-- EXERCISE REQUIREMENTS --
The exercise calls for every entry that follows to be repeated exactly.

-- PROVIDED DATA --
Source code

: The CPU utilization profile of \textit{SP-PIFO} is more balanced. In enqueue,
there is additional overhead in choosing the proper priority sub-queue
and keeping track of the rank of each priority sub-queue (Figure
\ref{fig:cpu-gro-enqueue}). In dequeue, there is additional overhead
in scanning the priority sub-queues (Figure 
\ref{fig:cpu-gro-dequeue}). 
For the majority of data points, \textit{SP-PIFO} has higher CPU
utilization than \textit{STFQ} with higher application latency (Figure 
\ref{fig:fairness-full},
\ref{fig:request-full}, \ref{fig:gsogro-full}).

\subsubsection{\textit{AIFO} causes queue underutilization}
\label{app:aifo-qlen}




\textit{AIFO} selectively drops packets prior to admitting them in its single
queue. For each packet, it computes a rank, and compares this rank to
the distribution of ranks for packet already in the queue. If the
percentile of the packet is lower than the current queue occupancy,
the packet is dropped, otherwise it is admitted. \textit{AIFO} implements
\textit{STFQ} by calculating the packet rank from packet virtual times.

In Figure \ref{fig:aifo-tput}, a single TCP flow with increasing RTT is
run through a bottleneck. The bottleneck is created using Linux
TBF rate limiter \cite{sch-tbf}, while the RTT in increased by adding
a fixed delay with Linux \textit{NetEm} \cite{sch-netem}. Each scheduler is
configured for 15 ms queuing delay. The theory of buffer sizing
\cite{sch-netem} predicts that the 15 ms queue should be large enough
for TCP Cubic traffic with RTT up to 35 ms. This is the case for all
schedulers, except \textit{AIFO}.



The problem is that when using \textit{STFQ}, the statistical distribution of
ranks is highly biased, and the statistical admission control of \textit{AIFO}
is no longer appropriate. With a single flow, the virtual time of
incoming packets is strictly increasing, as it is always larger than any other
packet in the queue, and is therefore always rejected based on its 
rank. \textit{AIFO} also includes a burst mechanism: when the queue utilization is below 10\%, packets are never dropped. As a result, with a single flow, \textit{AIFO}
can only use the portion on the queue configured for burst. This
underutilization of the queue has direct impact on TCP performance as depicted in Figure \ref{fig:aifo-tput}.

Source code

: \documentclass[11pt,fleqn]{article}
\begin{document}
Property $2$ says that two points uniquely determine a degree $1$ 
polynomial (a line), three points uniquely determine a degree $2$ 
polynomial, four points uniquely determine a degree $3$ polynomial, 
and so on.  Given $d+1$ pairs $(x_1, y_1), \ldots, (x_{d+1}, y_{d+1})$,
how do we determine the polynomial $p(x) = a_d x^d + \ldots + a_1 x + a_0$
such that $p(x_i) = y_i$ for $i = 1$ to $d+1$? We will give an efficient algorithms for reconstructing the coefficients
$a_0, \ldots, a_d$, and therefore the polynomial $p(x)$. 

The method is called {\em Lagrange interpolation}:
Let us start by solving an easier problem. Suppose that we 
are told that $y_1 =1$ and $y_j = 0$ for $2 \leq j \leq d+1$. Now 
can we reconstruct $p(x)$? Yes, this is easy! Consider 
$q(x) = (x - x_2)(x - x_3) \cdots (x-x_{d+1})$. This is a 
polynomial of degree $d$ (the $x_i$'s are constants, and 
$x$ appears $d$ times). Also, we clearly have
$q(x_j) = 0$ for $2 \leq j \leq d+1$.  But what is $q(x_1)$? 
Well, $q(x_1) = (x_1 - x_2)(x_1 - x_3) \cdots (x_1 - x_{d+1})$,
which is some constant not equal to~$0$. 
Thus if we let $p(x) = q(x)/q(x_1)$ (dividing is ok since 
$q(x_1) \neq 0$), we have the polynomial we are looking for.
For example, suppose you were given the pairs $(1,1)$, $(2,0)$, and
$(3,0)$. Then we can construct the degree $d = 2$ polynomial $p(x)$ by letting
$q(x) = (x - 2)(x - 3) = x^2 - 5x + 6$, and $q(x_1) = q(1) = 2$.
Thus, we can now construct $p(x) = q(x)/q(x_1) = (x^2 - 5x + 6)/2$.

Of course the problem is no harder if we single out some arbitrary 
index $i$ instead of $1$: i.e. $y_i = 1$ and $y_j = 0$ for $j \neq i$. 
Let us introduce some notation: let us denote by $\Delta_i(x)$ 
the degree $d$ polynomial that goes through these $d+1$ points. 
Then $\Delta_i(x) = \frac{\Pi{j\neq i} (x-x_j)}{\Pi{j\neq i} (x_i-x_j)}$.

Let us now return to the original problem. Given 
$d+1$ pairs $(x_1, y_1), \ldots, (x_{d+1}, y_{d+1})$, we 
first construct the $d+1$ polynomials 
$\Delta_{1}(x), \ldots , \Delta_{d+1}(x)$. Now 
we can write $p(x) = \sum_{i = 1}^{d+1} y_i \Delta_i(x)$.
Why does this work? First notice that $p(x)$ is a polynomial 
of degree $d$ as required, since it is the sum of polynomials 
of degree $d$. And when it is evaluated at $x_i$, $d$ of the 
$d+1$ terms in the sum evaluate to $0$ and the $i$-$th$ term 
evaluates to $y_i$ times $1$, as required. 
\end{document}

-- OUTPUT OF THE EXERCISE --
Source code

: The CPU utilization profile of \textit{SP-PIFO} is more balanced. In enqueue,
there is additional overhead in choosing the proper priority sub-queue
and keeping track of the rank of each priority sub-queue (Figure
\ref{fig:cpu-gro-enqueue}). In dequeue, there is additional overhead
in scanning the priority sub-queues (Figure 
\ref{fig:cpu-gro-dequeue}). 
For the majority of data points, \textit{SP-PIFO} has higher CPU
utilization than \textit{STFQ} with higher application latency (Figure 
\ref{fig:fairness-full},
\ref{fig:request-full}, \ref{fig:gsogro-full}).

\subsubsection{\textit{AIFO} causes queue underutilization}
\label{app:aifo-qlen}




\textit{AIFO} selectively drops packets prior to admitting them in its single
queue. For each packet, it computes a rank, and compares this rank to
the distribution of ranks for packet already in the queue. If the
percentile of the packet is lower than the current queue occupancy,
the packet is dropped, otherwise it is admitted. \textit{AIFO} implements
\textit{STFQ} by calculating the packet rank from packet virtual times.

In Figure \ref{fig:aifo-tput}, a single TCP flow with increasing RTT is
run through a bottleneck. The bottleneck is created using Linux
TBF rate limiter \cite{sch-tbf}, while the RTT in increased by adding
a fixed delay with Linux \textit{NetEm} \cite{sch-netem}. Each scheduler is
configured for 15 ms queuing delay. The theory of buffer sizing
\cite{sch-netem} predicts that the 15 ms queue should be large enough
for TCP Cubic traffic with RTT up to 35 ms. This is the case for all
schedulers, except \textit{AIFO}.



The problem is that when using \textit{STFQ}, the statistical distribution of
ranks is highly biased, and the statistical admission control of \textit{AIFO}
is no longer appropriate. With a single flow, the virtual time of
incoming packets is strictly increasing, as it is always larger than any other
packet in the queue, and is therefore always rejected based on its 
rank. \textit{AIFO} also includes a burst mechanism: when the queue utilization is below 10\%, packets are never dropped. As a result, with a single flow, \textit{AIFO}
can only use the portion on the queue configured for burst. This
underutilization of the queue has direct impact on TCP performance as depicted in Figure \ref{fig:aifo-tput}.

Source code

: \documentclass[11pt,fleqn]{article}
\begin{document}
Property $2$ says that two points uniquely determine a degree $1$ 
polynomial (a line), three points uniquely determine a degree $2$ 
polynomial, four points uniquely determine a degree $3$ polynomial, 
and so on.  Given $d+1$ pairs $(x_1, y_1), \ldots, (x_{d+1}, y_{d+1})$,
how do we determine the polynomial $p(x) = a_d x^d + \ldots + a_1 x + a_0$
such that $p(x_i) = y_i$ for $i = 1$ to $d+1$? We will give an efficient algorithms for reconstructing the coefficients
$a_0, \ldots, a_d$, and therefore the polynomial $p(x)$. 

The method is called {\em Lagrange interpolation}:
Let us start by solving an easier problem. Suppose that we 
are told that $y_1 =1$ and $y_j = 0$ for $2 \leq j \leq d+1$. Now 
can we reconstruct $p(x)$? Yes, this is easy! Consider 
$q(x) = (x - x_2)(x - x_3) \cdots (x-x_{d+1})$. This is a 
polynomial of degree $d$ (the $x_i$'s are constants, and 
$x$ appears $d$ times). Also, we clearly have
$q(x_j) = 0$ for $2 \leq j \leq d+1$.  But what is $q(x_1)$? 
Well, $q(x_1) = (x_1 - x_2)(x_1 - x_3) \cdots (x_1 - x_{d+1})$,
which is some constant not equal to~$0$. 
Thus if we let $p(x) = q(x)/q(x_1)$ (dividing is ok since 
$q(x_1) \neq 0$), we have the polynomial we are looking for.
For example, suppose you were given the pairs $(1,1)$, $(2,0)$, and
$(3,0)$. Then we can construct the degree $d = 2$ polynomial $p(x)$ by letting
$q(x) = (x - 2)(x - 3) = x^2 - 5x + 6$, and $q(x_1) = q(1) = 2$.
Thus, we can now construct $p(x) = q(x)/q(x_1) = (x^2 - 5x + 6)/2$.

Of course the problem is no harder if we single out some arbitrary 
index $i$ instead of $1$: i.e. $y_i = 1$ and $y_j = 0$ for $j \neq i$. 
Let us introduce some notation: let us denote by $\Delta_i(x)$ 
the degree $d$ polynomial that goes through these $d+1$ points. 
Then $\Delta_i(x) = \frac{\Pi{j\neq i} (x-x_j)}{\Pi{j\neq i} (x_i-x_j)}$.

Let us now return to the original problem. Given 
$d+1$ pairs $(x_1, y_1), \ldots, (x_{d+1}, y_{d+1})$, we 
first construct the $d+1$ polynomials 
$\Delta_{1}(x), \ldots , \Delta_{d+1}(x)$. Now 
we can write $p(x) = \sum_{i = 1}^{d+1} y_i \Delta_i(x)$.
Why does this work? First notice that $p(x)$ is a polynomial 
of degree $d$ as required, since it is the sum of polynomials 
of degree $d$. And when it is evaluated at $x_i$, $d$ of the 
$d+1$ terms in the sum evaluate to $0$ and the $i$-$th$ term 
evaluates to $y_i$ times $1$, as required. 
\end{document}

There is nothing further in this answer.